VMworld is fast approaching, so it’s probably a good time to take stock of the virtualization market. You remember virtualization, don’t you? It’s the technology that kicked off the whole cloud/software-defined revolution that is basically upending the entire data center industry as we know it.
Hard as it may be to believe, server virtualization is now firmly entrenched in what is commonly known as an “established” or “mature” market. That means the technology’s fundamental innovation curve has run its course and it has made the move from disruptive newcomer to established practice throughout the IT industry. But don’t get the idea that all the action is over in the virtual realm. Indeed, a quick scan of the line-up at VMworld indicates the basic technology can still be applied to a range of data center architectures.
Virtualization Review’s Elias Khnaser, for one, ID’s a number of small innovators that will be tucked between the mammoth EMC, NetApp and Cisco displays on the show floor. Some, like Tintri and Nutanix, have already made names for themselves applying virtual concepts to storage and networking infrastructure, thereby ushering in the software-defined data center. Other newcomers like PernixData and FSLogix are seeking to extend virtualization into flash infrastructure and even to the application layer. His top pick, though, is Panzura, developer of a cloud-based storage controller for globally distributed storage architectures, which would essentially allow the enterprise to build a worldwide NAS.
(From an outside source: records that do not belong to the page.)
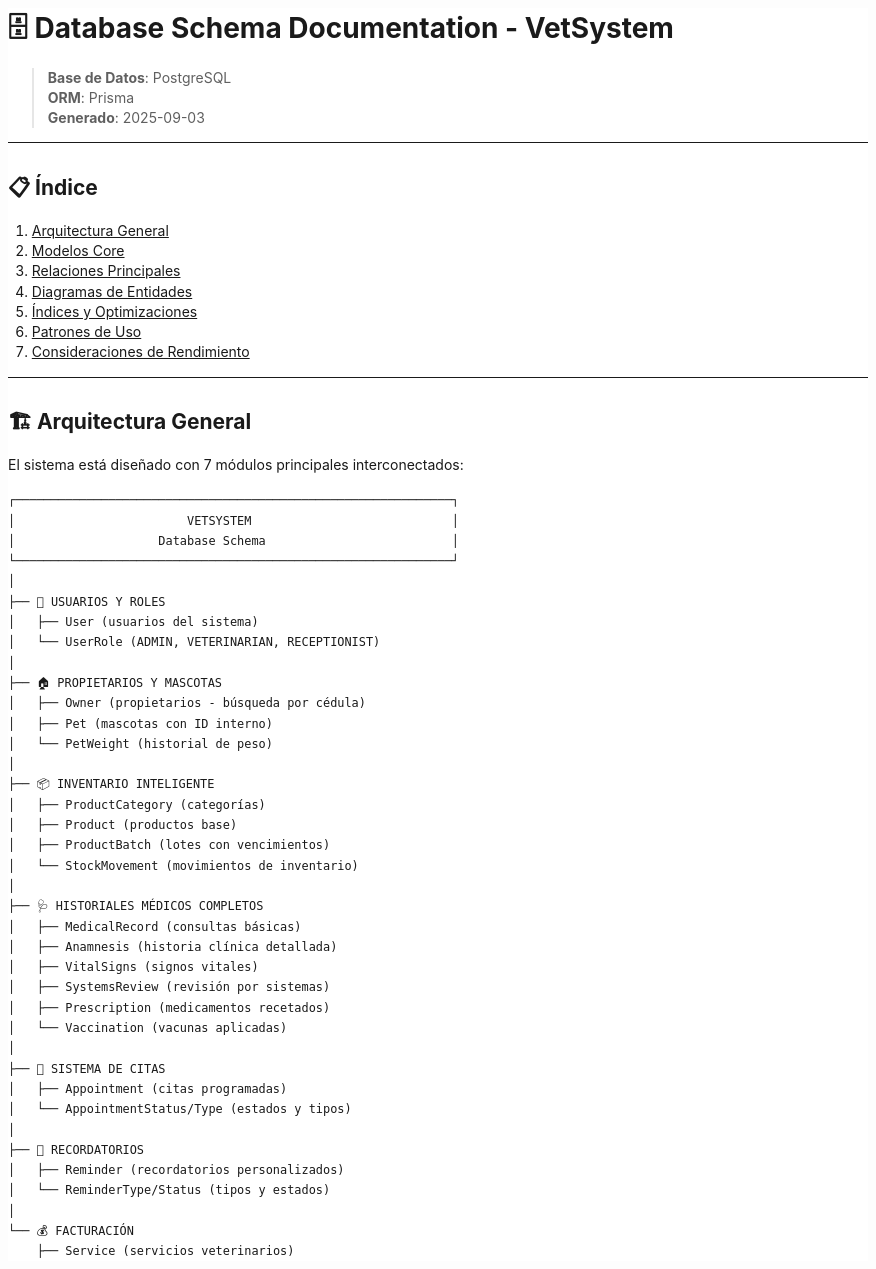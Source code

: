 # 🗄️ Database Schema Documentation - VetSystem

> **Base de Datos**: PostgreSQL  
> **ORM**: Prisma  
> **Generado**: 2025-09-03  

---

## 📋 Índice

1. [Arquitectura General](#arquitectura-general)
2. [Modelos Core](#modelos-core)
3. [Relaciones Principales](#relaciones-principales)
4. [Diagramas de Entidades](#diagramas-de-entidades)
5. [Índices y Optimizaciones](#índices-y-optimizaciones)
6. [Patrones de Uso](#patrones-de-uso)
7. [Consideraciones de Rendimiento](#consideraciones-de-rendimiento)

---

## 🏗️ Arquitectura General

El sistema está diseñado con 7 módulos principales interconectados:

```
┌─────────────────────────────────────────────────────────────┐
│                        VETSYSTEM                            │
│                    Database Schema                          │
└─────────────────────────────────────────────────────────────┘
│
├── 👥 USUARIOS Y ROLES
│   ├── User (usuarios del sistema)
│   └── UserRole (ADMIN, VETERINARIAN, RECEPTIONIST)
│
├── 🏠 PROPIETARIOS Y MASCOTAS  
│   ├── Owner (propietarios - búsqueda por cédula)
│   ├── Pet (mascotas con ID interno)
│   └── PetWeight (historial de peso)
│
├── 📦 INVENTARIO INTELIGENTE
│   ├── ProductCategory (categorías)
│   ├── Product (productos base)
│   ├── ProductBatch (lotes con vencimientos)
│   └── StockMovement (movimientos de inventario)
│
├── 🩺 HISTORIALES MÉDICOS COMPLETOS
│   ├── MedicalRecord (consultas básicas)
│   ├── Anamnesis (historia clínica detallada)
│   ├── VitalSigns (signos vitales)
│   ├── SystemsReview (revisión por sistemas)
│   ├── Prescription (medicamentos recetados)
│   └── Vaccination (vacunas aplicadas)
│
├── 📅 SISTEMA DE CITAS
│   ├── Appointment (citas programadas)
│   └── AppointmentStatus/Type (estados y tipos)
│
├── 🔔 RECORDATORIOS
│   ├── Reminder (recordatorios personalizados)
│   └── ReminderType/Status (tipos y estados)
│
└── 💰 FACTURACIÓN
    ├── Service (servicios veterinarios)
```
VMworld is kind of an odd duck in trade show circles, however, considering it doubles as both a showcase for VMware and a general industry confab. So while most exhibitors fit comfortably within the VMware ecosystem, others would like nothing better than to pull the rug out from under their host. One of these is Oracle, which has been busy leveraging its own Oracle VM for a new generation of engineered systems aimed at marrying high-performance hardware with advanced virtualization techniques in support of converged, modular infrastructure. Last year’s purchase of Xsigo turned out to be a key element in this strategy as it introduced a virtual network component to link systems like Exadata, Exalogic and Exanalytics into a unified data center platform.
Also notable at this year’s show will be the diminished role that previous virtualization stalwarts are playing. A key example is Citrix, according to Server Watch’s Paul Rubens. The Xen platform was once considered a rival to VMware and Microsoft’s Hyper-V hypervisor, although the company now seems content to establish itself within the virtual desktop niche. This is not necessarily a bad thing, mind you, as the desktop represents the last great field of largely unvirtualized infrastructure in the data center. Plus, if the company can successfully wed its VDI platform with a working mobile strategy, it could very well become the defining force in a very lucrative unified user interface market.
So how does VMware feel about its role in this still vibrant partner/competitor universe it has built around itself? Pretty good, actually. Many pundits point to the maturity of server virtualization itself and conclude that VMware’s best days are behind it, but if the recent establishment of a $700 billion stock buyback program is any indication, the company is supremely confident in its ability to navigate the transition to cloud and software-defined infrastructure. As well, support for OpenFlow, OpenStack and other industry-driven initiatives suggests the company is content to dominate markets through alliances and partnerships rather than outright control, as some leading platform developers have tried to do in the past (cough, Microsoft).
To be sure, however, VMware’s dominance over virtualization is by no means certain. With the virtual environment as dynamic as it is, plotting out growth and development paths is exceedingly difficult – that’s just the nature of chaos.
And in chaotic environments, even dominant figures like VMware can fall prey to the unexpected.